▶

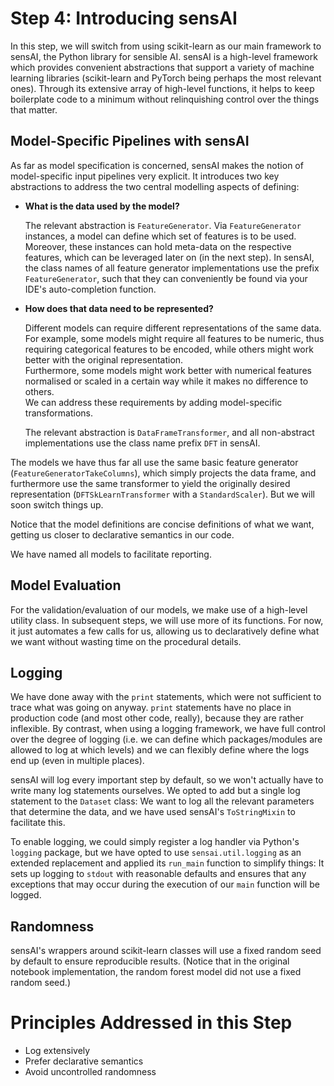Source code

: # Step 4: Introducing sensAI

In this step, we will switch from using scikit-learn as our main framework to 
sensAI, the Python library for sensible AI.
sensAI is a high-level framework which provides convenient abstractions that
support a variety of machine learning libraries (scikit-learn and PyTorch being
perhaps the most relevant ones).
Through its extensive array of high-level functions, it helps to keep boilerplate
code to a minimum without relinquishing control over the things that matter.

## Model-Specific Pipelines with sensAI

As far as model specification is concerned, sensAI makes the notion of model-specific
input pipelines very explicit. It introduces two key abstractions to address
the two central modelling aspects of defining:

  * **What is the data used by the model?**
    
    The relevant abstraction is `FeatureGenerator`. 
    Via `FeatureGenerator` instances, a model can define which set of features is to be used. 
    Moreover, these instances can hold meta-data on the respective features,
    which can be leveraged later on (in the next step).
    In sensAI, the class names of all feature generator implementations use the prefix
    `FeatureGenerator`, such that they can conveniently be found via your IDE's 
    auto-completion function.

  * **How does that data need to be represented?**
    
    Different models can require different representations of the same data.
    For example, some models might require all features to be numeric, thus 
    requiring categorical features to be encoded, while others might work better
    with the original representation.   
    Furthermore, some models might work better with numerical features normalised or 
    scaled in a certain way while it makes no difference to others.  
    We can address these requirements by adding model-specific transformations.
 
    The relevant abstraction is `DataFrameTransformer`, and all non-abstract 
    implementations use the class name prefix `DFT` in sensAI.

The models we have thus far all use the same basic feature generator 
(`FeatureGeneratorTakeColumns`), which simply projects the data frame,
and furthermore use the same transformer to yield the originally desired
representation (`DFTSkLearnTransformer` with a `StandardScaler`).
But we will soon switch things up.

Notice that the model definitions are concise definitions of what we want, getting
us closer to declarative semantics in our code.

We have named all models to facilitate reporting.

## Model Evaluation

For the validation/evaluation of our models, we make use of a high-level utility class.
In subsequent steps, we will use more of its functions. 
For now, it just automates a few calls for us, allowing us to declaratively define
what we want without wasting time on the procedural details.

## Logging

We have done away with the `print` statements, which were not sufficient to trace
what was going on anyway. 
`print` statements have no place in production code (and most other code, really), 
because they are rather inflexible.
By contrast, when using a logging framework, we have full control over the degree of logging (i.e. we 
can define which packages/modules are allowed to log at which levels) and we can flexibly
define where the logs end up (even in multiple places).

sensAI will log every important step by default, so we won't actually have to write 
many log statements ourselves.
We opted to add but a single log statement to the `Dataset` class:
We want to log all the relevant parameters that determine the data, and we have 
used sensAI's `ToStringMixin` to facilitate this.

To enable logging, we could simply register a log handler via Python's `logging`
package, but we have opted to use `sensai.util.logging` as an extended replacement 
and applied its `run_main` function to simplify things:
It sets up logging to `stdout` with reasonable defaults and ensures that any exceptions that may occur
during the execution of our `main` function will be logged.

## Randomness

sensAI's wrappers around scikit-learn classes will use a fixed random seed by default
to ensure reproducible results.
(Notice that in the original notebook implementation, the random forest model did not 
use a fixed random seed.)

# Principles Addressed in this Step

* Log extensively
* Prefer declarative semantics
* Avoid uncontrolled randomness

◀

Print from the line containing "We want to log" to the last line above, exactly as written.

**ANSWER BOX**
We want to log all the relevant parameters that determine the data, and we have 
used sensAI's `ToStringMixin` to facilitate this.

To enable logging, we could simply register a log handler via Python's `logging`
package, but we have opted to use `sensai.util.logging` as an extended replacement 
and applied its `run_main` function to simplify things:
It sets up logging to `stdout` with reasonable defaults and ensures that any exceptions that may occur
during the execution of our `main` function will be logged.

## Randomness

sensAI's wrappers around scikit-learn classes will use a fixed random seed by default
to ensure reproducible results.
(Notice that in the original notebook implementation, the random forest model did not 
use a fixed random seed.)

# Principles Addressed in this Step

* Log extensively
* Prefer declarative semantics
* Avoid uncontrolled randomness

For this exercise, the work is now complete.